The security of the software supply chain is one of those problems that will persist. In light of an increase in software supply chain assaults by 300% in 2021, businesses must be concerned not only about the vulnerabilities in their environments but also those inside the systems of trusted suppliers.
As a result of Biden’s executive order in May 2021, some businesses are attempting to build software bills of materials (SBOMs) to take inventory of their environments and boost transparency over possible vulnerabilities to avoid compliance liabilities. However, Ox Security, a vendor of an end-to-end software supply chain security platform, maintains that this is insufficient.
Ox Security, which announced that it had secured USD 34 million, claims to have developed a new open standard, the pipeline bill of materials (PBOM), which catalogs not only the software’s source code but also the methods and processes of its development.
For companies, PBOMs can safeguard the development pipeline from end to end, from planning to deployment and production, monitoring each stage of the software supply chain development life cycle for vulnerabilities.
So how do PBOMs work?
Ox Security’s solution to PBOMs is centered around a platform that can connect to a company’s code repository and scan the environment to take inventory of everything from the first line of code written until production.
In reality, this entails mapping assets, applications, and pipelines, identifying the security tools in use and highlighting any security vulnerabilities discovered; and prioritizing the remedy of security issues depending on their severity.

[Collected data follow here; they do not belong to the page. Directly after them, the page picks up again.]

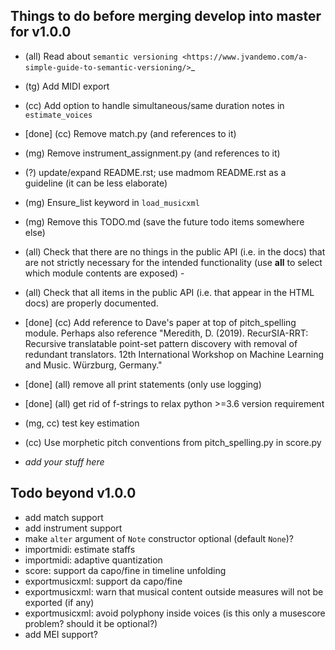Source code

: Things to do before merging develop into master for v1.0.0
----------------------------------------------------------

- (all) Read about `semantic versioning <https://www.jvandemo.com/a-simple-guide-to-semantic-versioning/>`_

- (tg) Add MIDI export

- (cc) Add option to handle simultaneous/same duration notes in `estimate_voices`

- [done] (cc) Remove match.py (and references to it)

- (mg) Remove instrument_assignment.py (and references to it)

- (?) update/expand README.rst; use madmom README.rst as a guideline (it can be less elaborate) 

- (mg) Ensure_list keyword in `load_musicxml`

- (mg) Remove this TODO.md (save the future todo items somewhere else)

- (all) Check that there are no things in the public API (i.e. in the docs) that are
  not strictly necessary for the intended functionality (use __all__ to select
  which module contents are exposed) -

- (all) Check that all items in the public API (i.e. that appear in the HTML docs) are properly documented.

- [done] (cc) Add reference to Dave's paper at top of pitch_spelling module. Perhaps also reference "Meredith, D. (2019). RecurSIA-RRT: Recursive translatable point-set pattern discovery with removal of redundant translators. 12th International Workshop on Machine Learning and Music. Würzburg, Germany."

- [done] (all) remove all print statements (only use logging)

- [done] (all) get rid of f-strings to relax python >=3.6 version requirement

- (mg, cc) test key estimation

- (cc) Use morphetic pitch conventions from pitch_spelling.py in score.py

- *add your stuff here*

Todo beyond v1.0.0
------------------

- add match support
- add instrument support
- make `alter` argument of `Note` constructor optional (default `None`)?
- importmidi: estimate staffs
- importmidi: adaptive quantization
- score: support da capo/fine in timeline unfolding
- exportmusicxml: support da capo/fine
- exportmusicxml: warn that musical content outside measures will not be exported (if any)
- exportmusicxml: avoid polyphony inside voices (is this only a musescore problem? should it be optional?)
- add MEI support?

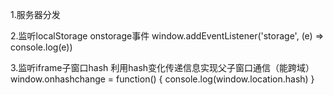 1.服务器分发

2.监听localStorage
        onstorage事件
window.addEventListener('storage', (e) => console.log(e))

3.监听iframe子窗口hash
利用hash变化传递信息实现父子窗口通信（能跨域）
window.onhashchange = function() {
console.log(window.location.hash)
}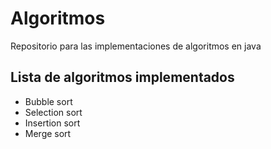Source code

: # Algoritmos

Repositorio para las implementaciones de algoritmos en java


## Lista de algoritmos implementados

* Bubble sort 
* Selection sort
* Insertion sort
* Merge sort 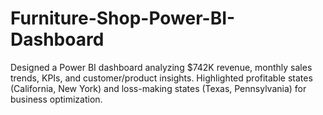 # Furniture-Shop-Power-BI-Dashboard

Designed a Power BI dashboard analyzing $742K revenue, monthly sales trends, KPIs, and customer/product insights. Highlighted profitable states (California, New York) and loss-making states (Texas, Pennsylvania) for business optimization.
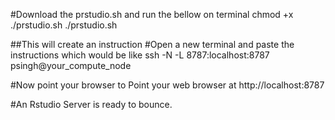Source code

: #Download the prstudio.sh and run the bellow on terminal
chmod +x ./prstudio.sh
./prstudio.sh

##This will create an instruction 
#Open a new terminal and paste the instructions which would be like
ssh -N -L 8787:localhost:8787 psingh@your_compute_node

#Now point your browser to Point your web browser at http://localhost:8787

#An Rstudio Server is ready to bounce.


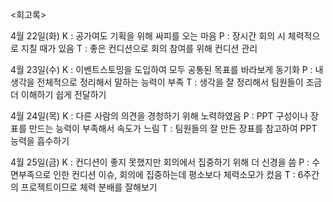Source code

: <회고록>

4월 22일(화)
K : 공가여도 기획을 위해 싸피를 오는 마음
P : 장시간 회의 시 체력적으로 지칠 때가 있음
T : 좋은 컨디션으로 회의 참여를 위해 컨디션 관리

4월 23일(수)
K : 이벤트스토밍을 도입하여 모두 공통된 목표를 바라보게 동기화
P : 내 생각을 전체적으로 정리해서 말하는 능력이 부족
T : 생각을 잘 정리해서 팀원들이 조금 더 이해하기 쉽게 전달하기

4월 24일(목)
K : 다른 사람의 의견을 경청하기 위해 노력하였음
P : PPT 구성이나 장표를 만드는 능력이 부족해서 속도가 느림
T : 팀원들의 잘 만든 장표를 참고하여 PPT 능력을 흡수하기

4월 25일(금)
K : 컨디션이 좋지 못했지만 회의에서 집중하기 위해 더 신경을 씀
P : 수면부족으로 인한 컨디션 이슈, 회의에 집중하는데 평소보다 체력소모가 컸음
T : 6주간의 프로젝트이므로 체력 분배를 잘해보기
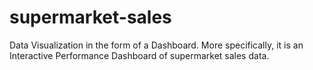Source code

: # supermarket-sales
Data Visualization in the form of a Dashboard. More specifically, it is an Interactive Performance Dashboard of supermarket sales data.
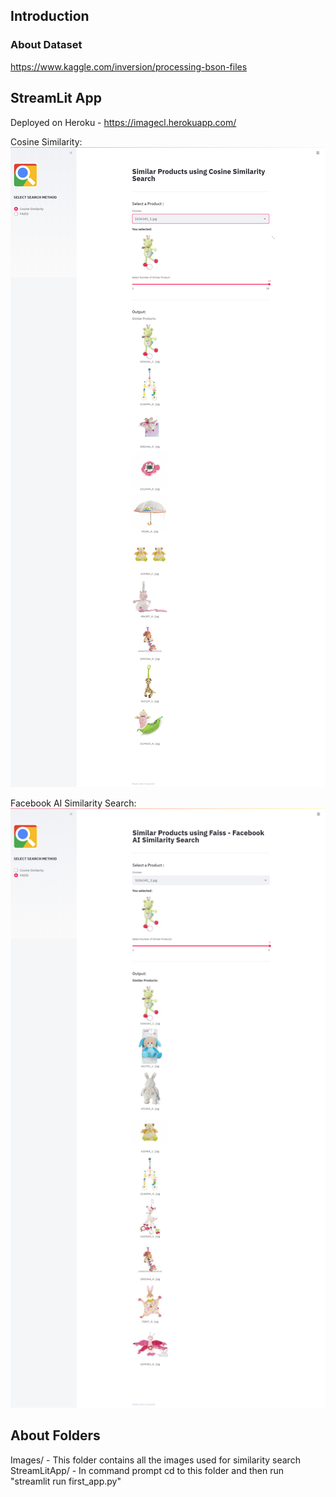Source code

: ## Introduction
### About Dataset 
https://www.kaggle.com/inversion/processing-bson-files <br /> 

## StreamLit App
Deployed on Heroku - https://imagecl.herokuapp.com/

Cosine Similarity: ![Alt Text](https://github.com/rhnyewale/INFO7374-Algorithmic-Digital-Marketing/blob/master/Assignment%203/Streamlit_screenshots/1.png)

Facebook AI Similarity Search: ![Alt Text](https://github.com/rhnyewale/INFO7374-Algorithmic-Digital-Marketing/blob/master/Assignment%203/Streamlit_screenshots/2.png)

## About Folders
Images/ - This folder contains all the images used for similarity search <br/>
StreamLitApp/ - In command prompt cd to this folder and then run "streamlit run first_app.py"<br/>

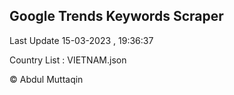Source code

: 

## Google Trends Keywords Scraper 
 
Last Update 15-03-2023 , 19:36:37

Country List :
VIETNAM.json



© Abdul Muttaqin 

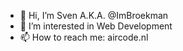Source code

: - 👋 Hi, I’m Sven A.K.A. @ImBroekman
- 👀 I’m interested in Web Development
- 📫 How to reach me: aircode.nl

<!---
ImBroekman/ImBroekman is a ✨ special ✨ repository because its `README.md` (this file) appears on your GitHub profile.
You can click the Preview link to take a look at your changes.
--->
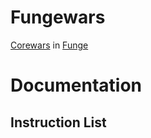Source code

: Fungewars
=========

[Corewars](http://www.corewars.org/) in [Funge](http://quadium.net/funge/spec98.html)

# Documentation

## Instruction List

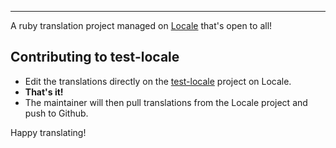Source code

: 
---

A ruby translation project managed on [Locale](http://www.localeapp.com/) that's open to all!

## Contributing to test-locale

- Edit the translations directly on the [test-locale](http://www.localeapp.com/projects/public?search=test-locale) project on Locale.
- **That's it!**
- The maintainer will then pull translations from the Locale project and push to Github.

Happy translating!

One of the core ideas driving the PBOM is automation: Providing users with automatic patches and remediations to handle security vulnerabilities at scale.
Neatsun Ziv, co-founder and CEO of Ox Security, said, “Most security teams are severely understaffed, don’t have proper visibility, and have a large backlog of issues that they struggle to prioritize and address. You end up with dev tools and processes outside the control and ownership of the security teams — shadow dev and DevOps. This leaves the software supply chain exposed to risks, and security teams do not have the visibility, context or automation necessary to ensure the security and integrity of every build at scale.”
By maintaining continuous visibility, developers can prioritize resolving the most significant software supply chain issues and safeguard the security of CI/CD elements such as code repositories, build servers, and artifact registries.
The SBOM market
Primarily, Ox Security computes against firms that offer a means to create SBOMs.
Legit security, which provides a platform with a risk score for CI/CD pipelines, is one of the provider’s primary rivals. The platform can automatically find software development life cycle (SDLC) assets, dependencies, and pipeline flows, show them in graph form, and provide a comprehensive software inventory.
At the beginning of this year, Legit Security announced a series A funding round of USD 30 million.
Apiiro, with Apiiro Risk Assessment, is another rival that enables the user to develop an application inventory and automated risk assessment questionnaires that can be used to evaluate the security of the software supply chain.
Apiiro’s solution can also automatically find and rank vulnerabilities like design flaws, code secrets, IaC misconfigurations, and vulnerable APIs. The startup announced it would get USD 35 million in series A investment in 2020.
The primary distinction between Ox Security’s platform and its competitors is its emphasis on PBOMs.
Neatsun Ziv further stated, “Most tools generate SBOMs — which may be sufficient for compliance in the future. But our mission is to prevent attacks across the software supply chain, and consuming an SBOM is not enough to ensure the security and integrity of each build.”